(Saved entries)
-- Opening Marker --

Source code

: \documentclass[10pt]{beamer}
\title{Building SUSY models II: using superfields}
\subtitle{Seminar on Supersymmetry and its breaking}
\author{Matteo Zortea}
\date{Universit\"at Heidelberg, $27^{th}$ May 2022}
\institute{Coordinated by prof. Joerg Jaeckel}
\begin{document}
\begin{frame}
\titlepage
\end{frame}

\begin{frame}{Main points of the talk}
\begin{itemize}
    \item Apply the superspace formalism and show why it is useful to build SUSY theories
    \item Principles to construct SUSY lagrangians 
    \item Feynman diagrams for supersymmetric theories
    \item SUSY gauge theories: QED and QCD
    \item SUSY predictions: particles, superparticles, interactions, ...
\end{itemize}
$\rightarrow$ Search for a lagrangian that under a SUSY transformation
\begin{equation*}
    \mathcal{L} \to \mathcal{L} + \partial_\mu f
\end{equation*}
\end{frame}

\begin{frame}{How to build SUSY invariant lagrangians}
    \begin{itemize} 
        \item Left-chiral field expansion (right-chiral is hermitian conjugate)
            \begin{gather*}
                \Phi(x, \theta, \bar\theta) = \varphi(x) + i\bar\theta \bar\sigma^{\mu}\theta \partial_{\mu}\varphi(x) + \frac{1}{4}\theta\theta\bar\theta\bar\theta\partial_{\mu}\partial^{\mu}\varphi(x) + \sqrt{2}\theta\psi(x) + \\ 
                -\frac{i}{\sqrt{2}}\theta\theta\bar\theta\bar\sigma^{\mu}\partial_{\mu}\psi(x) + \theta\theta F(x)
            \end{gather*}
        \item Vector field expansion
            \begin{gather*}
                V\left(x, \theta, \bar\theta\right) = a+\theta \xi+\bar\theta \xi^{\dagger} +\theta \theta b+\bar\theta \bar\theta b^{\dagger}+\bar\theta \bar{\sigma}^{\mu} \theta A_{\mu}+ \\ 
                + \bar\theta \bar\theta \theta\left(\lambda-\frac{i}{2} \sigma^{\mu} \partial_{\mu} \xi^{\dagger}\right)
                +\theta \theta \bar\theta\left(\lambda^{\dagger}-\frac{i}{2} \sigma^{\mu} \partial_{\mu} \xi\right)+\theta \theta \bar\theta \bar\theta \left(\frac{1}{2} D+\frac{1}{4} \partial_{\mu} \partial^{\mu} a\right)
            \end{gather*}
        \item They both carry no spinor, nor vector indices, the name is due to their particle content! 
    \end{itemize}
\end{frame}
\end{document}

-- Closing Marker --

EXERCISE BRIEF =
Produce an exact copy of the lines from the one containing "V\left(x, \theta, \bar\theta\right)" through the final line of the data, both ends included, and only those.

WRITTEN ANSWER =
                V\left(x, \theta, \bar\theta\right) = a+\theta \xi+\bar\theta \xi^{\dagger} +\theta \theta b+\bar\theta \bar\theta b^{\dagger}+\bar\theta \bar{\sigma}^{\mu} \theta A_{\mu}+ \\ 
                + \bar\theta \bar\theta \theta\left(\lambda-\frac{i}{2} \sigma^{\mu} \partial_{\mu} \xi^{\dagger}\right)
                +\theta \theta \bar\theta\left(\lambda^{\dagger}-\frac{i}{2} \sigma^{\mu} \partial_{\mu} \xi\right)+\theta \theta \bar\theta \bar\theta \left(\frac{1}{2} D+\frac{1}{4} \partial_{\mu} \partial^{\mu} a\right)
            \end{gather*}
        \item They both carry no spinor, nor vector indices, the name is due to their particle content! 
    \end{itemize}
\end{frame}
\end{document}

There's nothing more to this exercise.